### What is required
Starting at the line with "- Create: New Age" and going on through the line with "- Macaw's Windows", reproduce each line in the records below exactly and nothing more.

= = =

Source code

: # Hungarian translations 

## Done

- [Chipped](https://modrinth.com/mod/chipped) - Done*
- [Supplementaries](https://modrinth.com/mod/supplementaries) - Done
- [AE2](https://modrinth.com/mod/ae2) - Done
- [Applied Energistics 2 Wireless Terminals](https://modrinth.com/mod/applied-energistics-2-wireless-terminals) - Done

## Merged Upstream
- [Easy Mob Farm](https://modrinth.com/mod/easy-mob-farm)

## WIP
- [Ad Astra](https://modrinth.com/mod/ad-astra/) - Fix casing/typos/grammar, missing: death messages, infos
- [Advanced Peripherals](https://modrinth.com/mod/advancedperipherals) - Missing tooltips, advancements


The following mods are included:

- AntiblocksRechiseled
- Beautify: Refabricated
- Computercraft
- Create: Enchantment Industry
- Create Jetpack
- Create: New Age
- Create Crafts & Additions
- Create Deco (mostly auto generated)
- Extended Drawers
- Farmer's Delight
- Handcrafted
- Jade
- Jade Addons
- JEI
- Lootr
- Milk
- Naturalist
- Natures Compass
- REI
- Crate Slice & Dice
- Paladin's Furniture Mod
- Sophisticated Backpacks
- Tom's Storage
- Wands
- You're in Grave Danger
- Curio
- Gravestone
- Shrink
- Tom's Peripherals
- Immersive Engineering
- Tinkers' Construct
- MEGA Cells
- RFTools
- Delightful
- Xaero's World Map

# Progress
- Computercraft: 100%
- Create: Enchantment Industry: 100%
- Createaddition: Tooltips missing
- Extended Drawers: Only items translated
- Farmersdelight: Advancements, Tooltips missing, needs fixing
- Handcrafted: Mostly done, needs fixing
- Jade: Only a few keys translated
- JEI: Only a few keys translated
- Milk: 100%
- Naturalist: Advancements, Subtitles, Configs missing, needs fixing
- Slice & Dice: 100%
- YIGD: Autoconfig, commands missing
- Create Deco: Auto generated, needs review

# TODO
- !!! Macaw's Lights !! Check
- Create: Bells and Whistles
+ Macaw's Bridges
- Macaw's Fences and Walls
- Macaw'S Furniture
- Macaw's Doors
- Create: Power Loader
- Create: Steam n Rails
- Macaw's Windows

= = =

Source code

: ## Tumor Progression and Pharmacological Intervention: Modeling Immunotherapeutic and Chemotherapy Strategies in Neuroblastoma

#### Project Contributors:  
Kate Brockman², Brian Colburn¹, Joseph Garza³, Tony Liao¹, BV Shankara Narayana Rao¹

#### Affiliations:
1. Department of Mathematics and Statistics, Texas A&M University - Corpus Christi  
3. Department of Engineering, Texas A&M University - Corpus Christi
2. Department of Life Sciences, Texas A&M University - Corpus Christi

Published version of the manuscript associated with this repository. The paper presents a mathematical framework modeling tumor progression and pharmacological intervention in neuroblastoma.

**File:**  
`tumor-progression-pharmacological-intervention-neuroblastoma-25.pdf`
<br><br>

= = =

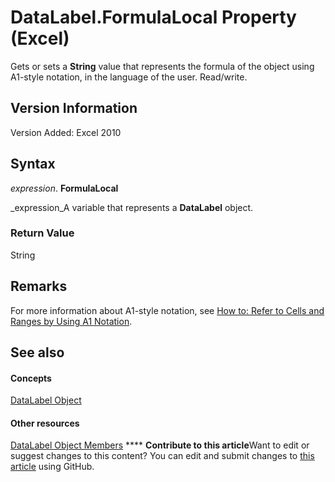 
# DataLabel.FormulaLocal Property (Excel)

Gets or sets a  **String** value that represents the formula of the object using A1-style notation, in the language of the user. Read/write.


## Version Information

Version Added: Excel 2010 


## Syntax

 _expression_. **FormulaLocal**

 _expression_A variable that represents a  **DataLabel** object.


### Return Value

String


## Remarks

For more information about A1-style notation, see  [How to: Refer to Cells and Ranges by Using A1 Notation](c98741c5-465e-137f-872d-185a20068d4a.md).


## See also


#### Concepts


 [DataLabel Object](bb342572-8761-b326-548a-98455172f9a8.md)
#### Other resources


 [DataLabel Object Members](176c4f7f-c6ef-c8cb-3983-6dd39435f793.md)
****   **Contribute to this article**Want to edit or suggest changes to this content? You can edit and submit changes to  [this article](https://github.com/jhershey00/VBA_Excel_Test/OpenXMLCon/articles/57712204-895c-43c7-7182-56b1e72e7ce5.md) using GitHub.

= = =

### Exercise answer
- Create: New Age
- Create Crafts & Additions
- Create Deco (mostly auto generated)
- Extended Drawers
- Farmer's Delight
- Handcrafted
- Jade
- Jade Addons
- JEI
- Lootr
- Milk
- Naturalist
- Natures Compass
- REI
- Crate Slice & Dice
- Paladin's Furniture Mod
- Sophisticated Backpacks
- Tom's Storage
- Wands
- You're in Grave Danger
- Curio
- Gravestone
- Shrink
- Tom's Peripherals
- Immersive Engineering
- Tinkers' Construct
- MEGA Cells
- RFTools
- Delightful
- Xaero's World Map

# Progress
- Computercraft: 100%
- Create: Enchantment Industry: 100%
- Createaddition: Tooltips missing
- Extended Drawers: Only items translated
- Farmersdelight: Advancements, Tooltips missing, needs fixing
- Handcrafted: Mostly done, needs fixing
- Jade: Only a few keys translated
- JEI: Only a few keys translated
- Milk: 100%
- Naturalist: Advancements, Subtitles, Configs missing, needs fixing
- Slice & Dice: 100%
- YIGD: Autoconfig, commands missing
- Create Deco: Auto generated, needs review

# TODO
- !!! Macaw's Lights !! Check
- Create: Bells and Whistles
+ Macaw's Bridges
- Macaw's Fences and Walls
- Macaw'S Furniture
- Macaw's Doors
- Create: Power Loader
- Create: Steam n Rails
- Macaw's Windows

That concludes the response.